ひとたび国境開けば

 このところスィッキムからチベットのシガツェ地区を結ぶナトゥラ(乃堆拉)峠経由の国境ルートが、印中間の公式な交易路として44年ぶりにオープンしたことが伝えられており、両国の国境警備担当者たちが握手を交わす姿、地域の商売人たちの談話なども報じられている。
 近年の印中関係の好転の結果であることはもちろん、長いこと旧スィッキム王国のインドへの併合を認めない立場を取ってきた中国のスタンスの転換の意味は大きい。
 結局地続きの両国である。

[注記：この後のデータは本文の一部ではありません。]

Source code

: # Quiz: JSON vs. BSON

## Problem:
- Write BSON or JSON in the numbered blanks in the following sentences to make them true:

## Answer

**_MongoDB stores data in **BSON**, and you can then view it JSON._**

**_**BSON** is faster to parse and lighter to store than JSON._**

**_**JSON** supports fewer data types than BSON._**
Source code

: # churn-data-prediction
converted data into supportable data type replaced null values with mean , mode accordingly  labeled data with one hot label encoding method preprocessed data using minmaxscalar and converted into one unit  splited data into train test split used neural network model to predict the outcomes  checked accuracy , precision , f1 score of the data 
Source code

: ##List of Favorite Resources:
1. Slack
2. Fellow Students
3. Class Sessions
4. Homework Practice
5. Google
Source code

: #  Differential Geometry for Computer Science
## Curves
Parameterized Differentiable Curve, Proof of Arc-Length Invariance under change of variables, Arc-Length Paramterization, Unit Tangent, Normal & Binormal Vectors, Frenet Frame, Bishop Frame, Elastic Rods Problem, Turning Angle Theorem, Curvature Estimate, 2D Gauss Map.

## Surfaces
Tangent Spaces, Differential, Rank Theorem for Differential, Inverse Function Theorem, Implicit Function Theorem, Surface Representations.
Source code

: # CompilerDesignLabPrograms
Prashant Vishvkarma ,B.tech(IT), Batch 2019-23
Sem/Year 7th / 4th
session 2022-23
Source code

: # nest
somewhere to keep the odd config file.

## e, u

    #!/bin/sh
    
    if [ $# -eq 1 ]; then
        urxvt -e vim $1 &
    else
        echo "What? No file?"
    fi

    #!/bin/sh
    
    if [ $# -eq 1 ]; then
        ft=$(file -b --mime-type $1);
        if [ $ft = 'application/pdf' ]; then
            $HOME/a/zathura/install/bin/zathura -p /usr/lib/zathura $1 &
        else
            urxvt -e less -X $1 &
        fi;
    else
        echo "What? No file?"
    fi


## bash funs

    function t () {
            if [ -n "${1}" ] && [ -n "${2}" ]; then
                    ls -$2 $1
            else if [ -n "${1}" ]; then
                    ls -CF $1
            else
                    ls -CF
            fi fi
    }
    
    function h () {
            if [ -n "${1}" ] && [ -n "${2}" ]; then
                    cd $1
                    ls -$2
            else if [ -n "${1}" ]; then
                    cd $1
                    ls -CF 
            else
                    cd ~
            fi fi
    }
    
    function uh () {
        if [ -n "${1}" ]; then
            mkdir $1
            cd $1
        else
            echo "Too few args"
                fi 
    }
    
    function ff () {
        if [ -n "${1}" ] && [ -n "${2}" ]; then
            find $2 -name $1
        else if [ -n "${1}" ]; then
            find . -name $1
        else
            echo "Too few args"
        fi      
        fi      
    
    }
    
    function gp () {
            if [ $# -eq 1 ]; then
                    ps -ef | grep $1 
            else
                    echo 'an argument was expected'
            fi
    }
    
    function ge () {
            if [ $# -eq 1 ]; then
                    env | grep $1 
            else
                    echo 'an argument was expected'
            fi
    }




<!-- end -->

これまでこの地域で影に日向に人や物資の移動は多少続いてきたにせよ、公には両国にとって『地の果て』でしかなかったヒマラヤの国境地帯が、いきなり『外界への窓口』になることから、これといった主要産業を持たない同地域の経済発展への期待がかかっている。
 だが単に『交易にかかわる収益+商機と雇用の増大=富裕化』という図式以外にこの交易路が地元社会に与えるインパクトがどのようなものであるか興味を引かれるところだ。
 交易・物流の拠点では商取引そのものだけではなく、運送業者や貿易手続き等にかかわるエージェント等、道路や公共施設そのインフラ整備に加えて民間による開発事業等も含めた建築関係の需要も出てくるし、宿泊、食事、娯楽等といった周辺産業もやってくるだろう。 ここが新たな『ビジネスチャンス』であるのは、アンダーグラウンドな人々にとっても同じことで、怪しげな人々の姿もチラつくようになるのも不思議ではない。
 とりもなおさず、これらすべてを包括した様々な業種に雇用を求める人々もやってくるはずだ。
 そんなわけで、このあたりでおカネが急速に回り始めるとともに、新たに定住する人とともに出張者や臨時雇いなども含めた流動的な人口をも加えた『総人口』の伸びも前例のない規模になるだろう。すると今度は住宅や子弟の教育その他生活関連のニーズも高まってくる。
 もうすでに相当規模の人口移動は始まっているのではないだろうか。従来からこの地域周辺に住んでいた人たちとはコトバも民族も異なる人々も流入してくることだろうから、今後いろいろ地元っ子たちと新住民との間での摩擦などもありえよう。
 そしてこの地域は国境の向こうからやってくる人やモノを通じて中国各地とも結ばれることになる。ボーダーの向こうとこちら側がひとつの経済圏となることから、中国側からの影響も様々な面で見られるようになるのかもしれない。このあたりの商売に従事していると、インド首都や国内他エリアの出来事よりも、国境向こうの取引先地域の動向のほうがよっぽど気になっていてもおかしくない。
 この地域がこれまでとはずいぶん違ったものになるのは想像に難くないようだ。今後の動向に注目したい。

「ひとたび国境開けば」への3件のフィードバック

  1. 中国とインドの接近は、私にとっても見逃せないトピックです。
    2003年のヴァジパイの訪中が両国の接近の発端になったと私は考えます。
    79年の中国の経済自由化、91年のインドの経済自由化、これを契機に両国の貿易額はじょじょに増しているのですが、なんといっても2003前後からの貿易額の増加は他よりもだいぶ目立っていました。
    アルナーチャルや、シッキムもそうですが、国境における貿易は、その土地の経済を実際に潤しているようですが、経済上の利益をもとめて、早期解決が図られた国境問題はいずれまた、新たな問題を生み出すような気がしてなりません。

  2. 長い国境線を共有していながらも、『近くて遠かった』両国が、しだいに互いの顔が見える関係になってくるようです。今後も紆余曲折あるのかもしれませんが、ともあれホントいい時代になったのかもしれません。